Forum : La Géorgie et la Russie sont donc au début d'un processus de normalisation des relations entre deux Etats souverains.

S. Z. : Absolument. Tel est notre volonté. Tel est également, il me semble, le souhait de la Russie ou tout au moins d'une partie de ses dirigeants, qui semblent prêts à reconnaître que nos deux Etats peuvent s'engager sur cette voie.

Forum : La Géorgie s'est-elle fixée un délai pour son entrée dans l'OTAN ? Celle-ci est-elle prioritaire par rapport à l'entrée dans l'Union européenne?

S. Z. : L'entrée dans l'OTAN me semble peut-être plus facile et devrait donc être plus rapide que l'entrée dans l'Union européenne. En effet, il est sans doute plus facile de rentrer dans cette organisation, qui est importante en terme de sécurité, dans la mesure où les critères d'adhésion sont moins contraignants que ceux de l'Union européenne. Mais notre priorité demeure l'intégration de la Géorgie dans l'Union européenne puisqu'elle constitue notre appartenance profonde.

Forum : Quelle est pour la Géorgie l'importance de la construction de l'oléoduc passant par Bakou, Tbilissi, Ceyhan et qui permettra d'acheminer le pétrole de la mer Caspienne à la mer Méditerranée?

S. Z. : La construction de cet oléoduc est à la fois très importante sur le plan politique et pas très importante sur le plan économique. Sur le plan politique, la construction de l'oléoduc constitue, d'une certaine façon, un élément fondateur de la stabilité, en ce sens qu'elle oblige à la stabilité. Il est légitime que les opérateurs économiques qui ont massivement investi dans ce chantier veuillent la stabilité ; ils y veillent également. La Géorgie bénéficie, du fait de l'implantation de cet oléoduc, d'une sorte de garantie indirecte de stabilité. En outre, cette construction nous a probablement assuré l'attention de puissances extérieures, qui n'a pas été inutile.

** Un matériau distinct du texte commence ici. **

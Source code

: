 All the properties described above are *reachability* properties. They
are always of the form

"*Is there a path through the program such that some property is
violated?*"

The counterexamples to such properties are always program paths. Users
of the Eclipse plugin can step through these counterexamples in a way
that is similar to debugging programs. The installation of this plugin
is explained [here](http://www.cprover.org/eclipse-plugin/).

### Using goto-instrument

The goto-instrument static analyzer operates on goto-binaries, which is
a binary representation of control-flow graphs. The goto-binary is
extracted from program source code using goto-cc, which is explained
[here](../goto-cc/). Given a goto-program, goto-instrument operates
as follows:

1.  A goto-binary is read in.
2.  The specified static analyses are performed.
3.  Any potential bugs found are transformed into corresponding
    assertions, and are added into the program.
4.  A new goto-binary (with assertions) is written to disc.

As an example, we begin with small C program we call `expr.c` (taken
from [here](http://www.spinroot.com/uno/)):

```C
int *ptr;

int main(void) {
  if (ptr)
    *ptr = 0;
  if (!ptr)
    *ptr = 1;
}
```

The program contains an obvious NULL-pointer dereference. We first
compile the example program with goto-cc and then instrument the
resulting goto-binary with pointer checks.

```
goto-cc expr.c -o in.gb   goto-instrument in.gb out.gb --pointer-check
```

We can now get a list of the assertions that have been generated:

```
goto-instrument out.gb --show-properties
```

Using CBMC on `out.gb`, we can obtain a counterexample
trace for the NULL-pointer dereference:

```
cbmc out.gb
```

Sur le plan économique, ce projet n'est pas d'une grande importance pour la Géorgie. Les dividendes de l'oléoduc ne vont certes pas avoir une incidence majeure sur l'économie géorgienne, ni lui apporter richesse ou prospérité. Ce ne serait d'ailleurs pas un contrat très avantageux pour la Géorgie si on le considère sur le plan de sa rentabilité directe. Mais, la construction de cet oléoduc est, en revanche, importante sur le plan économique dans la mesure où elle précède celle d'un gazoduc, qui sera beaucoup plus intéressante pour l'économie de la Géorgie ; ce gazoduc doit suivre le même tracé que l'oléoduc et sera implanté avec une année de décalage. Mais cette construction est surtout intéressante car elle donne une traduction concrète à la notion essentielle pour l'économie géorgienne de ce que doit être le corridor de transit énergétique et d'autres produits entre l'Asie centrale et la Chine d'une part et l'Europe d'autre part. Ainsi, cet oléoduc permet de visualiser cette nouvelle route.

Forum : Une nouvelle "route de la soie "…

S. Z. : Pas d'un point de vue géographique, puisqu'elle n'en reprend pas exactement le tracé, mais c'est effectivement l'idée. Néanmoins elle prend le chemin le plus court qui, s'il devient le chemin le plus démocratique et le plus stable, sera infiniment plus compétitif par rapport à d'autres routes qui pourraient passer par l'Iran ou l'Irak ou d'autres régions dont les situations sont beaucoup moins stables et donc moins propices aux échanges économiques. Notre démarche et notre engagement sur la voie de la démocratie aujourd'hui, alliés au chemin de transit énergétique peuvent faire de cette région une zone extrêmement dynamique d'un point de vue économique.